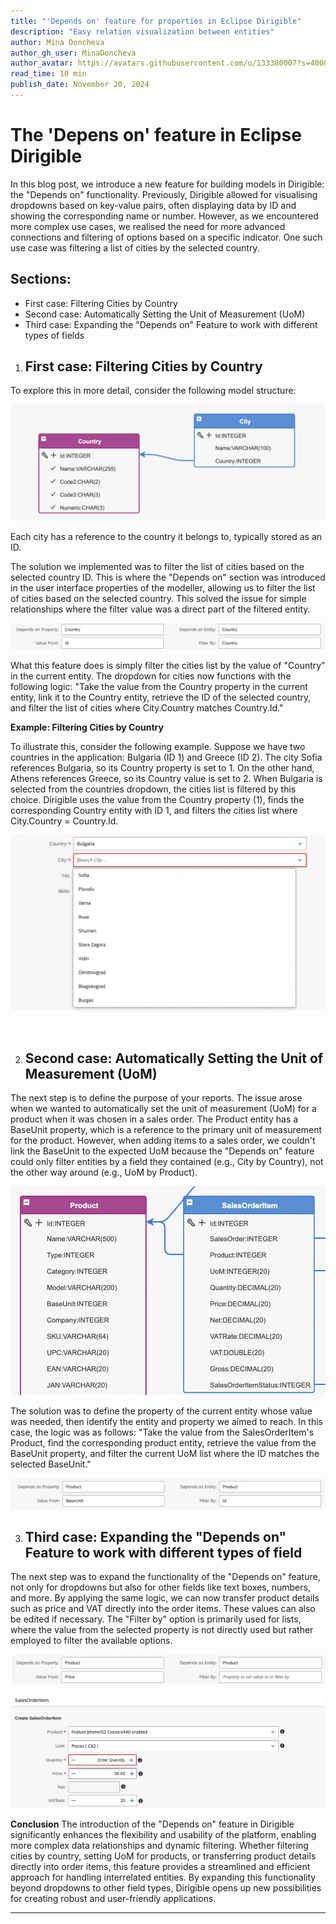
 ```yaml
---
title: "'Depends on' feature for properties in Eclipse Dirigible"
description: "Easy relation visualization between entities"
author: Mina Doncheva
author_gh_user: MinaDoncheva
author_avatar: https://avatars.githubusercontent.com/u/133380007?s=400&u=06f4d52d806a2c6577b774f2ff18a6e00ca07ffa&v=4
read_time: 10 min
publish_date: November 20, 2024
---
```

# The 'Depens on' feature in Eclipse Dirigible
In this blog post, we introduce a new feature for building models in Dirigible: the "Depends on" functionality. Previously, Dirigible allowed for visualising dropdowns based on key-value pairs, often displaying data by ID and showing the corresponding name or number. However, as we encountered more complex use cases, we realised the need for more advanced connections and filtering of options based on a specific indicator. One such use case was filtering a list of cities by the selected country.

## Sections:

 * First case: Filtering Cities by Country
 * Second case: Automatically Setting the Unit of Measurement (UoM)
 * Third case: Expanding the "Depends on" Feature to work with different types of fields

 1. ## First case: Filtering Cities by Country

To explore this in more detail, consider the following model structure:

![country-city-relation](../../../images/dependsOnFeature/country-city-relation.png)<br>

Each city has a reference to the country it belongs to, typically stored as an ID. 

The solution we implemented was to filter the list of cities based on the selected country ID. This is where the "Depends on" section was introduced in the user interface properties of the modeller, allowing us to filter the list of cities based on the selected country. This solved the issue for simple relationships where the filter value was a direct part of the filtered entity.

![city-dependsOn](../../../images/dependsOnFeature/city-dependsOn.png)<br>

What this feature does is simply filter the cities list by the value of "Country" in the current entity. The dropdown for cities now functions with the following logic: "Take the value from the Country property in the current entity, link it to the Country entity, retrieve the ID of the selected country, and filter the list of cities where City.Country matches Country.Id."

**Example: Filtering Cities by Country**

To illustrate this, consider the following example. Suppose we have two countries in the application: Bulgaria (ID 1) and Greece (ID 2). The city Sofia references Bulgaria, so its Country property is set to 1. On the other hand, Athens references Greece, so its Country value is set to 2. When Bulgaria is selected from the countries dropdown, the cities list is filtered by this choice. Dirigible uses the value from the Country property (1), finds the corresponding Country entity with ID 1, and filters the cities list where City.Country = Country.Id.

![filteredCities](../../../images/dependsOnFeature/filteredCities.png)<br>

<br>

2. ## Second case: Automatically Setting the Unit of Measurement (UoM)

The next step is to define the purpose of your reports. The issue arose when we wanted to automatically set the unit of measurement (UoM) for a product when it was chosen in a sales order. The Product entity has a BaseUnit property, which is a reference to the primary unit of measurement for the product. However, when adding items to a sales order, we couldn't link the BaseUnit to the expected UoM because the "Depends on" feature could only filter entities by a field they contained (e.g., City by Country), not the other way around (e.g., UoM by Product).

![item-product-relation](../../../images/dependsOnFeature/item-product-relation.png)<br>


The solution was to define the property of the current entity whose value was needed, then identify the entity and property we aimed to reach. In this case, the logic was as follows: "Take the value from the SalesOrderItem's Product, find the corresponding product entity, retrieve the value from the BaseUnit property, and filter the current UoM list where the ID matches the selected BaseUnit."

![baseUnit-dependsOn](../../../images/dependsOnFeature/baseUnit-dependsOn.png)<br>


3. ## Third case: Expanding the "Depends on" Feature to work with different types of field
The next step was to expand the functionality of the "Depends on" feature, not only for dropdowns but also for other fields like text boxes, numbers, and more. By applying the same logic, we can now transfer product details such as price and VAT directly into the order items. These values can also be edited if necessary. The "Filter by" option is primarily used for lists, where the value from the selected property is not directly used but rather employed to filter the available options.

![price-dependsOn](../../../images/dependsOnFeature/price-dependsOn.png)<br>

![item-chosen-product](../../../images/dependsOnFeature/item-chosen-product.png)<br>

**Conclusion**
The introduction of the "Depends on" feature in Dirigible significantly enhances the flexibility and usability of the platform, enabling more complex data relationships and dynamic filtering. Whether filtering cities by country, setting UoM for products, or transferring product details directly into order items, this feature provides a streamlined and efficient approach for handling interrelated entities. By expanding this functionality beyond dropdowns to other field types, Dirigible opens up new possibilities for creating robust and user-friendly applications.

-------------------------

What is being asked:
Determine how many lines of the material include the string "link", and give only the resulting number.

Reply to the exercise:
2